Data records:
⟨

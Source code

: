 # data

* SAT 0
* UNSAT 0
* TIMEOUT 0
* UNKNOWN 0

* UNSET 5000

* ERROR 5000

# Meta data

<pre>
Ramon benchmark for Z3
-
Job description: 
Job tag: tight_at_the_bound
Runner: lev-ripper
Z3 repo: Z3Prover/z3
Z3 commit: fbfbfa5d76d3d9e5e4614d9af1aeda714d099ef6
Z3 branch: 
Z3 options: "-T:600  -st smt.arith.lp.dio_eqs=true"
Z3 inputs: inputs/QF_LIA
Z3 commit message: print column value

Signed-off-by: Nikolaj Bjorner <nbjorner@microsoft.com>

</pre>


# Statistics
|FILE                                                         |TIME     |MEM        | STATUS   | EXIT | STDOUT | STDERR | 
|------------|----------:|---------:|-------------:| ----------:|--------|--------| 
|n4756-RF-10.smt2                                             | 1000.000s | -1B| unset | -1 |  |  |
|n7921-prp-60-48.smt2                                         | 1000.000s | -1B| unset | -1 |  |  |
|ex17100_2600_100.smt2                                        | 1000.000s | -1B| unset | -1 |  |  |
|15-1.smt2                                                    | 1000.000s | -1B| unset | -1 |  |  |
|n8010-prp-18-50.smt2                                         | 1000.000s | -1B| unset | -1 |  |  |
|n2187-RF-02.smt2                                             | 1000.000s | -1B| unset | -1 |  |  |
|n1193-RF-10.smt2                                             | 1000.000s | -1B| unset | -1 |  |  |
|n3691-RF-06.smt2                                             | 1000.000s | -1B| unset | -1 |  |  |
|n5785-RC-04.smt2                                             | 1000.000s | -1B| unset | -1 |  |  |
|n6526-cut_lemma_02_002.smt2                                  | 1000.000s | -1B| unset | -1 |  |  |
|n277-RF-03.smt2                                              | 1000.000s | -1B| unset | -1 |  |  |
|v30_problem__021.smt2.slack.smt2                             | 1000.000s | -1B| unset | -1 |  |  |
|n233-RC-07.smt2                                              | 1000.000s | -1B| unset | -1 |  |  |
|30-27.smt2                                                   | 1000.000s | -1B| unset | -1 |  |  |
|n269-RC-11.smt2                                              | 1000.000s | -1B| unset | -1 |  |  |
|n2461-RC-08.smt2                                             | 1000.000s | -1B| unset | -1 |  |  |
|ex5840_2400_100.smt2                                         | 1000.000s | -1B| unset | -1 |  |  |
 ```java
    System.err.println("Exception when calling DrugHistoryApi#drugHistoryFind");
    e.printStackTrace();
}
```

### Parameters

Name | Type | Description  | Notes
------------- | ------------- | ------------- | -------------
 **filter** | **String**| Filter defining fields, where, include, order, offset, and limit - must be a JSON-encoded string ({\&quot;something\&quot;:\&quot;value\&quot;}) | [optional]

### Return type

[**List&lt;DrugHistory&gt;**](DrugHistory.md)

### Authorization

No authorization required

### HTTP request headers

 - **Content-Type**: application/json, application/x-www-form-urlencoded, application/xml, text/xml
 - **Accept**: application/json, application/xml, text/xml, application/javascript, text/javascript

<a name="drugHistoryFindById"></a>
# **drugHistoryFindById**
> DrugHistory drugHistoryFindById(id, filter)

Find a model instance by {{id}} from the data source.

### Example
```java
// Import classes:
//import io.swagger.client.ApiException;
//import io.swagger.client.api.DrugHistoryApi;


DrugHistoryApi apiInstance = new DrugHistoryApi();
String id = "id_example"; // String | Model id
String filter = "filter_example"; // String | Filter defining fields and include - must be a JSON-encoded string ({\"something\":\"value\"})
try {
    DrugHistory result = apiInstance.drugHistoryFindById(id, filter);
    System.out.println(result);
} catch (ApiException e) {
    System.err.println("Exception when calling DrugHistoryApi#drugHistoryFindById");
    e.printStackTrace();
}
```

⟩

What to do: Print each entry above again, exactly as it was given.

Answer to this exercise:
Source code

: # data

* SAT 0
* UNSAT 0
* TIMEOUT 0
* UNKNOWN 0

* UNSET 5000

* ERROR 5000

# Meta data

<pre>
Ramon benchmark for Z3
-
Job description: 
Job tag: tight_at_the_bound
Runner: lev-ripper
Z3 repo: Z3Prover/z3
Z3 commit: fbfbfa5d76d3d9e5e4614d9af1aeda714d099ef6
Z3 branch: 
Z3 options: "-T:600  -st smt.arith.lp.dio_eqs=true"
Z3 inputs: inputs/QF_LIA
Z3 commit message: print column value

Signed-off-by: Nikolaj Bjorner <nbjorner@microsoft.com>

</pre>


# Statistics
|FILE                                                         |TIME     |MEM        | STATUS   | EXIT | STDOUT | STDERR | 
|------------|----------:|---------:|-------------:| ----------:|--------|--------| 
|n4756-RF-10.smt2                                             | 1000.000s | -1B| unset | -1 |  |  |
|n7921-prp-60-48.smt2                                         | 1000.000s | -1B| unset | -1 |  |  |
|ex17100_2600_100.smt2                                        | 1000.000s | -1B| unset | -1 |  |  |
|15-1.smt2                                                    | 1000.000s | -1B| unset | -1 |  |  |
|n8010-prp-18-50.smt2                                         | 1000.000s | -1B| unset | -1 |  |  |
|n2187-RF-02.smt2                                             | 1000.000s | -1B| unset | -1 |  |  |
|n1193-RF-10.smt2                                             | 1000.000s | -1B| unset | -1 |  |  |
|n3691-RF-06.smt2                                             | 1000.000s | -1B| unset | -1 |  |  |
|n5785-RC-04.smt2                                             | 1000.000s | -1B| unset | -1 |  |  |
|n6526-cut_lemma_02_002.smt2                                  | 1000.000s | -1B| unset | -1 |  |  |
|n277-RF-03.smt2                                              | 1000.000s | -1B| unset | -1 |  |  |
|v30_problem__021.smt2.slack.smt2                             | 1000.000s | -1B| unset | -1 |  |  |
|n233-RC-07.smt2                                              | 1000.000s | -1B| unset | -1 |  |  |
|30-27.smt2                                                   | 1000.000s | -1B| unset | -1 |  |  |
|n269-RC-11.smt2                                              | 1000.000s | -1B| unset | -1 |  |  |
|n2461-RC-08.smt2                                             | 1000.000s | -1B| unset | -1 |  |  |
|ex5840_2400_100.smt2                                         | 1000.000s | -1B| unset | -1 |  |  |
 ```java
    System.err.println("Exception when calling DrugHistoryApi#drugHistoryFind");
    e.printStackTrace();
}
```

### Parameters

Name | Type | Description  | Notes
------------- | ------------- | ------------- | -------------
 **filter** | **String**| Filter defining fields, where, include, order, offset, and limit - must be a JSON-encoded string ({\&quot;something\&quot;:\&quot;value\&quot;}) | [optional]

### Return type

[**List&lt;DrugHistory&gt;**](DrugHistory.md)

### Authorization

No authorization required

### HTTP request headers

 - **Content-Type**: application/json, application/x-www-form-urlencoded, application/xml, text/xml
 - **Accept**: application/json, application/xml, text/xml, application/javascript, text/javascript

<a name="drugHistoryFindById"></a>
# **drugHistoryFindById**
> DrugHistory drugHistoryFindById(id, filter)

Find a model instance by {{id}} from the data source.

### Example
```java
// Import classes:
//import io.swagger.client.ApiException;
//import io.swagger.client.api.DrugHistoryApi;


DrugHistoryApi apiInstance = new DrugHistoryApi();
String id = "id_example"; // String | Model id
String filter = "filter_example"; // String | Filter defining fields and include - must be a JSON-encoded string ({\"something\":\"value\"})
try {
    DrugHistory result = apiInstance.drugHistoryFindById(id, filter);
    System.out.println(result);
} catch (ApiException e) {
    System.err.println("Exception when calling DrugHistoryApi#drugHistoryFindById");
    e.printStackTrace();
}
```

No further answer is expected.